▸ SOURCE DATA:
----

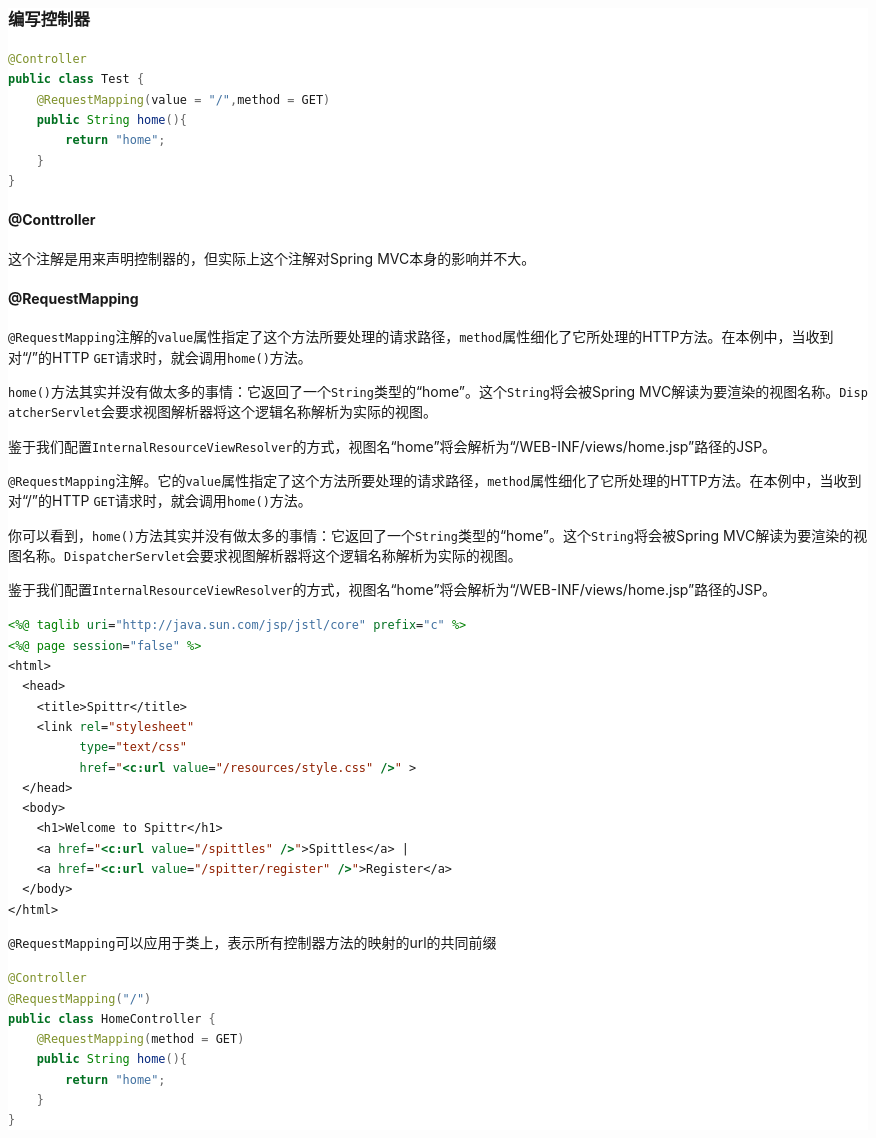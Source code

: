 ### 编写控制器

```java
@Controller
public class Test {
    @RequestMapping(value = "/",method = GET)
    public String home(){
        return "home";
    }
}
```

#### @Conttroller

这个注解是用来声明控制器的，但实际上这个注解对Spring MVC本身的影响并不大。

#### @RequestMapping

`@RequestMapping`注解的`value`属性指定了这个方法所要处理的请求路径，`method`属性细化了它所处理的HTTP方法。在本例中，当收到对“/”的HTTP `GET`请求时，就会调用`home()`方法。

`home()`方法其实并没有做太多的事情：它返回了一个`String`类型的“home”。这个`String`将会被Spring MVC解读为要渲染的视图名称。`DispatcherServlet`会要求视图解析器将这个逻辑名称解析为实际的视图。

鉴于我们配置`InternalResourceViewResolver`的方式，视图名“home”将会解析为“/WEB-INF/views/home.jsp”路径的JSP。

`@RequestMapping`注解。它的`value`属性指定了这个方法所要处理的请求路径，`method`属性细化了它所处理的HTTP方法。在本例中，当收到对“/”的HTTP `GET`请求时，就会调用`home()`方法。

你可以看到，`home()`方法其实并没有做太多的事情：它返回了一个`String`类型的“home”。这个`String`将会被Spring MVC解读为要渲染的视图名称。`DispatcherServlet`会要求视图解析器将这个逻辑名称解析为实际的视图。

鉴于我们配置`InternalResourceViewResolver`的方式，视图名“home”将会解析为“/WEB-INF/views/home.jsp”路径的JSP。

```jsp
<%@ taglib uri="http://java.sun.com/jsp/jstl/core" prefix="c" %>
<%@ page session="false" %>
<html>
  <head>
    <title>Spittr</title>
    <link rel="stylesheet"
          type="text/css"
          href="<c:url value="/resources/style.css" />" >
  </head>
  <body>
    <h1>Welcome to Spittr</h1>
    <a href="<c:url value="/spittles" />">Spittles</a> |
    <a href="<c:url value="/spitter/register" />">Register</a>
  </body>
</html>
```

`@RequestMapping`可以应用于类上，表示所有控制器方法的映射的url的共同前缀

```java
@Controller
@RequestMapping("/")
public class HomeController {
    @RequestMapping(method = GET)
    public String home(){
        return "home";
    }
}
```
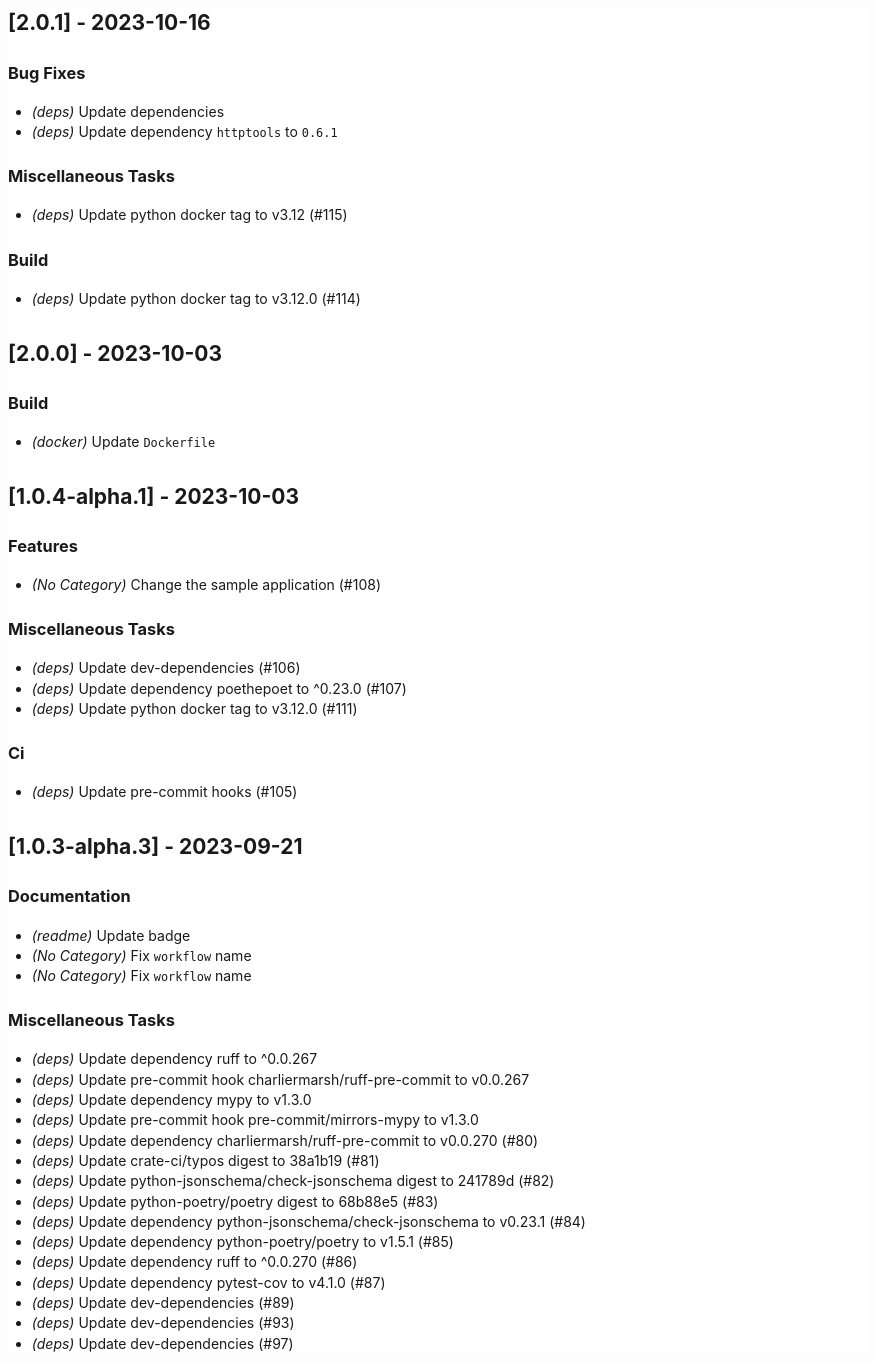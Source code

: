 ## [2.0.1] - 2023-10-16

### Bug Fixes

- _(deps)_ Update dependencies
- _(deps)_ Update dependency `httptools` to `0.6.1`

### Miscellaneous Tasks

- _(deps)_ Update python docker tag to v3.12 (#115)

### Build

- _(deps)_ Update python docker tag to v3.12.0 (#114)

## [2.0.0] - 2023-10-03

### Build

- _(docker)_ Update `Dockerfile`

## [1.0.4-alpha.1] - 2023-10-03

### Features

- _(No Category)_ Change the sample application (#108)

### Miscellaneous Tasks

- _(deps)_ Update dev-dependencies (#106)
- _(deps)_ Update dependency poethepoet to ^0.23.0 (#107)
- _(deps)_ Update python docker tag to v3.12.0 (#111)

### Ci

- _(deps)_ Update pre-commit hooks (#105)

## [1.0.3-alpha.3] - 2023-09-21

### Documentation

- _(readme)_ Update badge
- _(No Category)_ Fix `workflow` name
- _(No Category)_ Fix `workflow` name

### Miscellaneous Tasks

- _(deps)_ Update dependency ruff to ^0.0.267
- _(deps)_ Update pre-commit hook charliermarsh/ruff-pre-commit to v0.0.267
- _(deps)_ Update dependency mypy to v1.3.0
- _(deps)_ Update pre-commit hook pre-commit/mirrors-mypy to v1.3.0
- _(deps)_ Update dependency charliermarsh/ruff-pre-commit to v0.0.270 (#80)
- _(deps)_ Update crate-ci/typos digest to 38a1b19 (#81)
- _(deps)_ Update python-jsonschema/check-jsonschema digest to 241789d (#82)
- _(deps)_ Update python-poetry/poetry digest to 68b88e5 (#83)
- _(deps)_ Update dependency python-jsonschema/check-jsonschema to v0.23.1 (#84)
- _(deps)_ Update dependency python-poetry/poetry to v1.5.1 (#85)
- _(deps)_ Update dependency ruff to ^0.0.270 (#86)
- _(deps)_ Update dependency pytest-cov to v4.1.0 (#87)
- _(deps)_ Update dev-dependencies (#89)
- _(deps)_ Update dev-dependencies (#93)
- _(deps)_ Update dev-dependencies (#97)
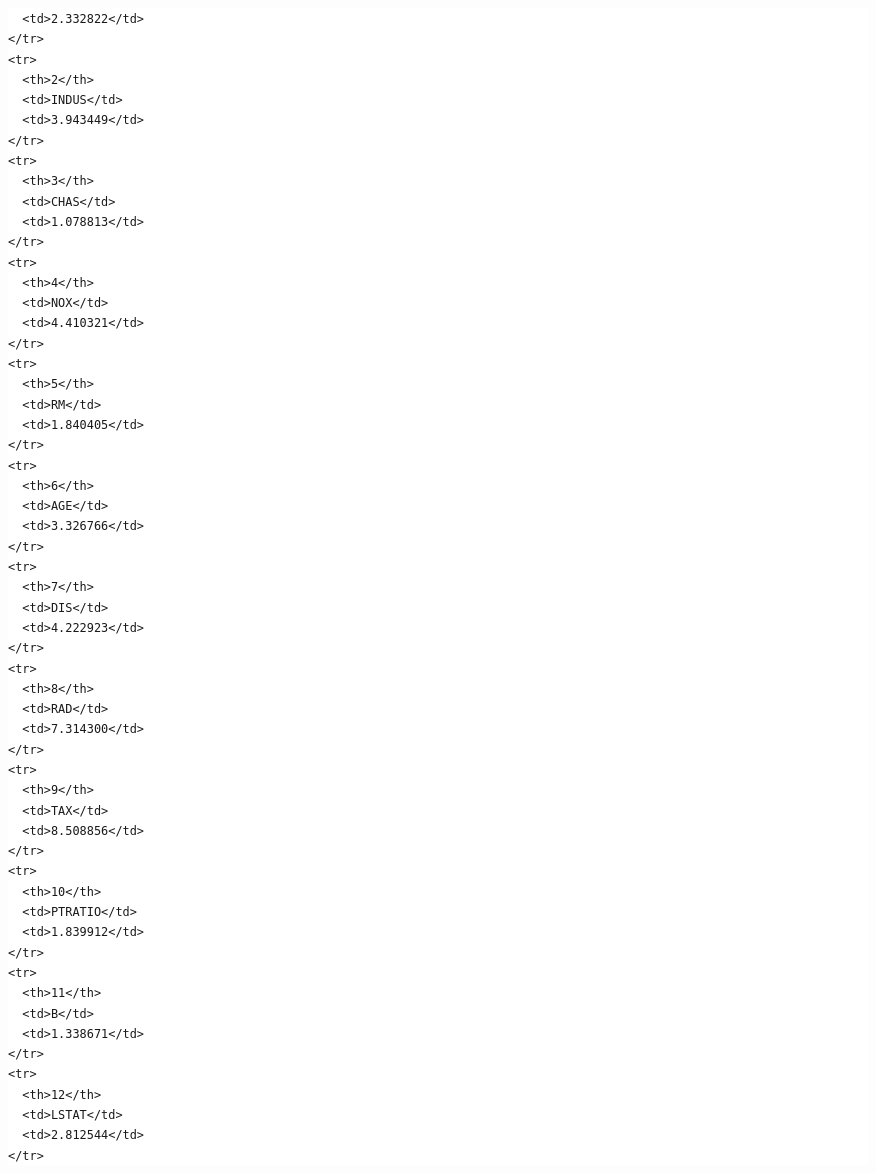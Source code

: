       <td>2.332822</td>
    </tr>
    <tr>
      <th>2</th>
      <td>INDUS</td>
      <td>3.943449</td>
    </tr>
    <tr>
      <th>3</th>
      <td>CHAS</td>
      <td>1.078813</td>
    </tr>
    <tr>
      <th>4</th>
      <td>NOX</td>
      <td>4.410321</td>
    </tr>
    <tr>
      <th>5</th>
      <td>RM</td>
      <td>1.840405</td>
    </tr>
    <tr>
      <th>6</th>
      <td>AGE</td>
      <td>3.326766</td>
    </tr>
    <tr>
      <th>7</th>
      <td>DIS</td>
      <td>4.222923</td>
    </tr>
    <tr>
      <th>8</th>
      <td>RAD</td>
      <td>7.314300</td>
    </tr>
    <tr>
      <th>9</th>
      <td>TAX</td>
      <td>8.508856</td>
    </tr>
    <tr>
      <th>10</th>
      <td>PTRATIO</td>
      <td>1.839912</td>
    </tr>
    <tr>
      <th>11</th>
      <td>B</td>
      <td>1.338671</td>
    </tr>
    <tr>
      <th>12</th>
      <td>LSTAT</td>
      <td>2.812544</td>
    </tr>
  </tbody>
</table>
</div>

----

▸ WORK TO BE COMPLETED: Give only the number of lines in the data that hold the string "Spittr".

▸ SOLUTION FOR THIS TASK: 2